━━ Data for this exercise ━━

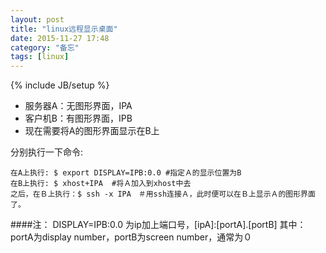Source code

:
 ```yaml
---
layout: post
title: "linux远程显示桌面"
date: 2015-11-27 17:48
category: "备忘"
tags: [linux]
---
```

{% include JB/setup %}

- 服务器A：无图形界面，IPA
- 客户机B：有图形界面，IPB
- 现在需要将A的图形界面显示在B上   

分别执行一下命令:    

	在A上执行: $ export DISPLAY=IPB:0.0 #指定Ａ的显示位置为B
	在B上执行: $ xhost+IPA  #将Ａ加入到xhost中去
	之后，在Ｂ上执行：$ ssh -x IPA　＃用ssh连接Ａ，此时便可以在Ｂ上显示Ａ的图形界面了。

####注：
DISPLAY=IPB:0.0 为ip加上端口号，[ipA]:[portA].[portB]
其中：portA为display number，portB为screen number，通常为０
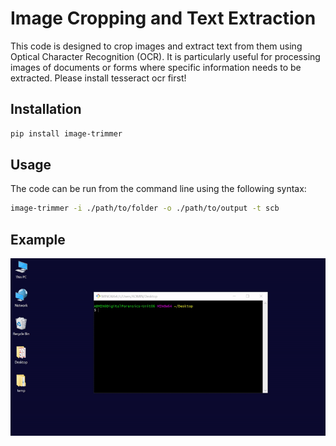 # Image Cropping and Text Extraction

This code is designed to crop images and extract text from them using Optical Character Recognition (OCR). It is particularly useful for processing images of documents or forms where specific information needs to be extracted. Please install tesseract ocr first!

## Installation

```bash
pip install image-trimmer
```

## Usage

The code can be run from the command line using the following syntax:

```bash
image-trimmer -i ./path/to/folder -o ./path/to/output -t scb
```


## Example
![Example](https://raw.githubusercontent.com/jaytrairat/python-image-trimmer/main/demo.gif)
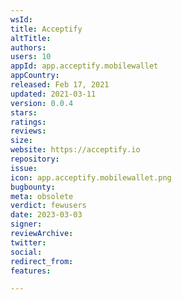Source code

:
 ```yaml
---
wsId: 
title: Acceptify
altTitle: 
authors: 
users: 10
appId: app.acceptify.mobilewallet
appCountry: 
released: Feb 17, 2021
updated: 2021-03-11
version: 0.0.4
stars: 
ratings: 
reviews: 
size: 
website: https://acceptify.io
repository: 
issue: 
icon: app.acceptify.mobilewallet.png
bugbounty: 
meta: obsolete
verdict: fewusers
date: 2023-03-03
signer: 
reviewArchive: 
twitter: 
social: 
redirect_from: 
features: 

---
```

━━━
━━ Data for this exercise ━━

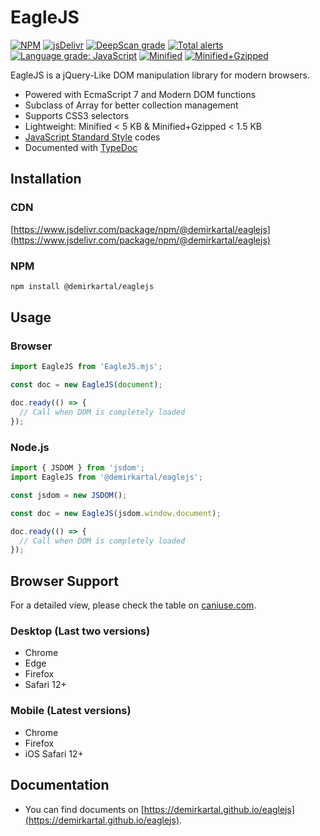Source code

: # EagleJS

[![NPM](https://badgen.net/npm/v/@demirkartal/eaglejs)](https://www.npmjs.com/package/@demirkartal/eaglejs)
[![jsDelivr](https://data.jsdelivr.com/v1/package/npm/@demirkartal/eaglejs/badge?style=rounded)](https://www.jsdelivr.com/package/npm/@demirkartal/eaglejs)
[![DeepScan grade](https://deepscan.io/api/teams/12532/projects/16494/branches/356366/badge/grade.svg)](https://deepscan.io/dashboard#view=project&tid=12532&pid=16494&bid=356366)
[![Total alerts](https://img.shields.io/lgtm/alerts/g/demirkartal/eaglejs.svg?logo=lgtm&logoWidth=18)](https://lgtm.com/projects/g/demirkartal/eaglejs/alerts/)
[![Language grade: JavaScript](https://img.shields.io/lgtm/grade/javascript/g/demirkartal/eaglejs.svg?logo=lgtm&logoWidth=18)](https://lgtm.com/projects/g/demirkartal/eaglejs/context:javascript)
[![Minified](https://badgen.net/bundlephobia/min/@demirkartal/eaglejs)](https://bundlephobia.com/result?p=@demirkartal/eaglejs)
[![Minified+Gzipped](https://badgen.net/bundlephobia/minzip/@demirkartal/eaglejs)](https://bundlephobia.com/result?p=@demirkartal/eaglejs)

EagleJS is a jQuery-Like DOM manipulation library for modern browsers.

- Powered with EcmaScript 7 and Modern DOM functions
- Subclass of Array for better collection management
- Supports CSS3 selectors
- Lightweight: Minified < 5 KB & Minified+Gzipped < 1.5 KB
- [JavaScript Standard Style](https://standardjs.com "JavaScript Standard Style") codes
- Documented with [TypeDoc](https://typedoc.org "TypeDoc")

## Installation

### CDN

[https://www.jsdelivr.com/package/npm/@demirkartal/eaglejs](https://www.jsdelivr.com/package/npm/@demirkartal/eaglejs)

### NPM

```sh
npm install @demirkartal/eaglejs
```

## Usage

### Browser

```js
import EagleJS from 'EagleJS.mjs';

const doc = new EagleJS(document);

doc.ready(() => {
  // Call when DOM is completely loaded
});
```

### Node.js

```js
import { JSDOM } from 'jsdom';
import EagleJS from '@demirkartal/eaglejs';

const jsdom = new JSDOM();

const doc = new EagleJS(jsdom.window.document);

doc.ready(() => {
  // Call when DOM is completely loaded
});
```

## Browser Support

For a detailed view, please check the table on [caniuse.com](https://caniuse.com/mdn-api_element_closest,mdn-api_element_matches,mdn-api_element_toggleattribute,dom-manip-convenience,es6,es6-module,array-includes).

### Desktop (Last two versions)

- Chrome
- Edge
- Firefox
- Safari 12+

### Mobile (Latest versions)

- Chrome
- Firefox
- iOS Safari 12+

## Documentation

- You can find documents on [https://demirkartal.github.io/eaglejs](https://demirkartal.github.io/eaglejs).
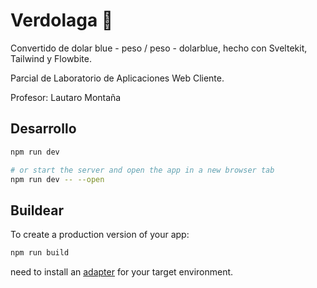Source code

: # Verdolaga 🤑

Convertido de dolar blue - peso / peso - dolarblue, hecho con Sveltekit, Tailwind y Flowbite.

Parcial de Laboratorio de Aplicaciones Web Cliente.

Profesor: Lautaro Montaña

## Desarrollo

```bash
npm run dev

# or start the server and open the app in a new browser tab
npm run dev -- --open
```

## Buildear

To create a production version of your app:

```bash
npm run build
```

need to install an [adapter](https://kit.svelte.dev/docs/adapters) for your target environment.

━━━
━━ Data for this exercise ━━

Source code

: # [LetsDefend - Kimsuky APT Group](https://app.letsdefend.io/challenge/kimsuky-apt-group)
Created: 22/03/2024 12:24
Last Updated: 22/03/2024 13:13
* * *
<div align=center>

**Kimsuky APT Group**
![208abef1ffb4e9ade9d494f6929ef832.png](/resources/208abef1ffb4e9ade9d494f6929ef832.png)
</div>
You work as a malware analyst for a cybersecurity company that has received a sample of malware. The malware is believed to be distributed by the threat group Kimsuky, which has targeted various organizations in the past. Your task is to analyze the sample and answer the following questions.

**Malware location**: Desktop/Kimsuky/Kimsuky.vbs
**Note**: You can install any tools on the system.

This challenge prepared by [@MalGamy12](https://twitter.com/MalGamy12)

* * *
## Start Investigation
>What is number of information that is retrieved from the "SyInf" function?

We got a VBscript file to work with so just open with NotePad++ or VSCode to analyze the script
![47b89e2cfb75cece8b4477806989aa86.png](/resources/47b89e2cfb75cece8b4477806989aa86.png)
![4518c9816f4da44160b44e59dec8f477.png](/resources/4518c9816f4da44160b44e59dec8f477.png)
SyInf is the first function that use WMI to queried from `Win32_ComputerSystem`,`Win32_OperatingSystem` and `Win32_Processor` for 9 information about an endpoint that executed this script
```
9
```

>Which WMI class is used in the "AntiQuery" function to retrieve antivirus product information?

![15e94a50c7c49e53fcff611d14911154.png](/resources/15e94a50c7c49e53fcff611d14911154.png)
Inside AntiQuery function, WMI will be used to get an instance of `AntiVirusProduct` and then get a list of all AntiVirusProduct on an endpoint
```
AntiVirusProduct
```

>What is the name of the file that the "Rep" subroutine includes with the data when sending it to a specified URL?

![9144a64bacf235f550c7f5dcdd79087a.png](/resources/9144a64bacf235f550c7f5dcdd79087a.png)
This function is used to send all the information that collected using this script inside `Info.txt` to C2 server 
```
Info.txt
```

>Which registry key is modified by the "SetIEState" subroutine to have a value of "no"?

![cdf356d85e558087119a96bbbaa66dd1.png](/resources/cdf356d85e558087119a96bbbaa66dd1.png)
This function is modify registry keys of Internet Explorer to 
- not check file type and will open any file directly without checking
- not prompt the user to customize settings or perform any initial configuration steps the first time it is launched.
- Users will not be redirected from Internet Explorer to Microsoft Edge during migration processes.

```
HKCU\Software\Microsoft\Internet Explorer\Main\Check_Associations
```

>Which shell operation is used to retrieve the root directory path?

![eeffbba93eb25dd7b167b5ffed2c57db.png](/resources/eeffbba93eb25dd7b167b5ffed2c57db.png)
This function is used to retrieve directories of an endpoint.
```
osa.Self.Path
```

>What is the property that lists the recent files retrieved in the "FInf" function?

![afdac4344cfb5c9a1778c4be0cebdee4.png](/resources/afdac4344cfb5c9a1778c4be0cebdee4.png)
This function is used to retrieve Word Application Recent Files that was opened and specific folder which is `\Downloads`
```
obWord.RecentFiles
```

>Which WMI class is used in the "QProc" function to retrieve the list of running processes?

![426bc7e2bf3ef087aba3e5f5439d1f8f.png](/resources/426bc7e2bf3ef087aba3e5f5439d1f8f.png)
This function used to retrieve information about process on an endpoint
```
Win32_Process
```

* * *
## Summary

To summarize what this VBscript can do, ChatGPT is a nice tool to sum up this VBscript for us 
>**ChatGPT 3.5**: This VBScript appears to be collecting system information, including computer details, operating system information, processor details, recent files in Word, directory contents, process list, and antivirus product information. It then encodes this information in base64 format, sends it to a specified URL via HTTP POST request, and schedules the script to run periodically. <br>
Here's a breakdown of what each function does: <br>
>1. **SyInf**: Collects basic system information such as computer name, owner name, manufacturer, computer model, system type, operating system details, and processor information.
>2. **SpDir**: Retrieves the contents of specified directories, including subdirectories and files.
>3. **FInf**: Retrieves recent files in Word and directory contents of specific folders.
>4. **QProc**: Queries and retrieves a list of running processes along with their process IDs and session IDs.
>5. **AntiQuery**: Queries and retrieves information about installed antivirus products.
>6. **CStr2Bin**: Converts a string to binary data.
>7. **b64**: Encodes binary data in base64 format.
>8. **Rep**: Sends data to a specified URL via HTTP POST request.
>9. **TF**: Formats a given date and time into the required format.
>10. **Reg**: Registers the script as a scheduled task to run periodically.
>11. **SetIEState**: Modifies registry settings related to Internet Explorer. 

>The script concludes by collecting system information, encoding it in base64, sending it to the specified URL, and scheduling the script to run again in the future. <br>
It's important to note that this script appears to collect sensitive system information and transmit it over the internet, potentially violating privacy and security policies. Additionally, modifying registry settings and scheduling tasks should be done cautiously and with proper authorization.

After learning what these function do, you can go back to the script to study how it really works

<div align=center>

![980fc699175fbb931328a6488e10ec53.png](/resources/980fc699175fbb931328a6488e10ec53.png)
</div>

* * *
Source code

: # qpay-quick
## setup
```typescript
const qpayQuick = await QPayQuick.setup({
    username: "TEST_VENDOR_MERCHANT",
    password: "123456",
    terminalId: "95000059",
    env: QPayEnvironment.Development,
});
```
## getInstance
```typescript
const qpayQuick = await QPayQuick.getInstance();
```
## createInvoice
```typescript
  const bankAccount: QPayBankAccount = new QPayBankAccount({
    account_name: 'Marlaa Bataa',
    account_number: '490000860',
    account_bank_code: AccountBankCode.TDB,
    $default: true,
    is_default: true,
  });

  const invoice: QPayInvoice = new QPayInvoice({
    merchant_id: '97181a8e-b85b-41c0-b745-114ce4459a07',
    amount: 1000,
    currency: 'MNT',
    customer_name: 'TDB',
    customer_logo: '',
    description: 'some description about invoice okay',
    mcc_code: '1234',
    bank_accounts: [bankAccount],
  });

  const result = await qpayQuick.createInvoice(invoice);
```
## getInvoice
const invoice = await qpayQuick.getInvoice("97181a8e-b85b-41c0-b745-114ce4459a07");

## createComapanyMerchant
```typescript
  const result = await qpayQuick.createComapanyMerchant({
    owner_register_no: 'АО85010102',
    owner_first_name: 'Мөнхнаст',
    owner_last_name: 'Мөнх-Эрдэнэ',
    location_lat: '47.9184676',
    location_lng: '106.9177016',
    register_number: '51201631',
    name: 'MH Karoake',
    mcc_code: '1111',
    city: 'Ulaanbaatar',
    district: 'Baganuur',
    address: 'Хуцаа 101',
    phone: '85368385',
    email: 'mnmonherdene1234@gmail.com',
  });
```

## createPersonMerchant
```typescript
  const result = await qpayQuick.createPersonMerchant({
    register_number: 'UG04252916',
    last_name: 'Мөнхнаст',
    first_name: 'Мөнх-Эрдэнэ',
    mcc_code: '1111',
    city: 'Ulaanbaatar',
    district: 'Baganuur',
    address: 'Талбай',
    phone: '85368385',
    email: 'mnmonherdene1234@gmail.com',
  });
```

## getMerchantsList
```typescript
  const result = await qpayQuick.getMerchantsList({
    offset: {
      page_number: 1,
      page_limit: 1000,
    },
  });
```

━━━

— Task —
Starting with the line that has "### Mobile (Latest versions)" and ending with the line that has "need to install", repeat the lines above exactly, omitting every picture.

— Expected answer —
### Mobile (Latest versions)

- Chrome
- Firefox
- iOS Safari 12+

## Documentation

- You can find documents on [https://demirkartal.github.io/eaglejs](https://demirkartal.github.io/eaglejs).
Source code

: # Verdolaga 🤑

Convertido de dolar blue - peso / peso - dolarblue, hecho con Sveltekit, Tailwind y Flowbite.

Parcial de Laboratorio de Aplicaciones Web Cliente.

Profesor: Lautaro Montaña

## Desarrollo

```bash
npm run dev

# or start the server and open the app in a new browser tab
npm run dev -- --open
```

## Buildear

To create a production version of your app:

```bash
npm run build
```

need to install an [adapter](https://kit.svelte.dev/docs/adapters) for your target environment.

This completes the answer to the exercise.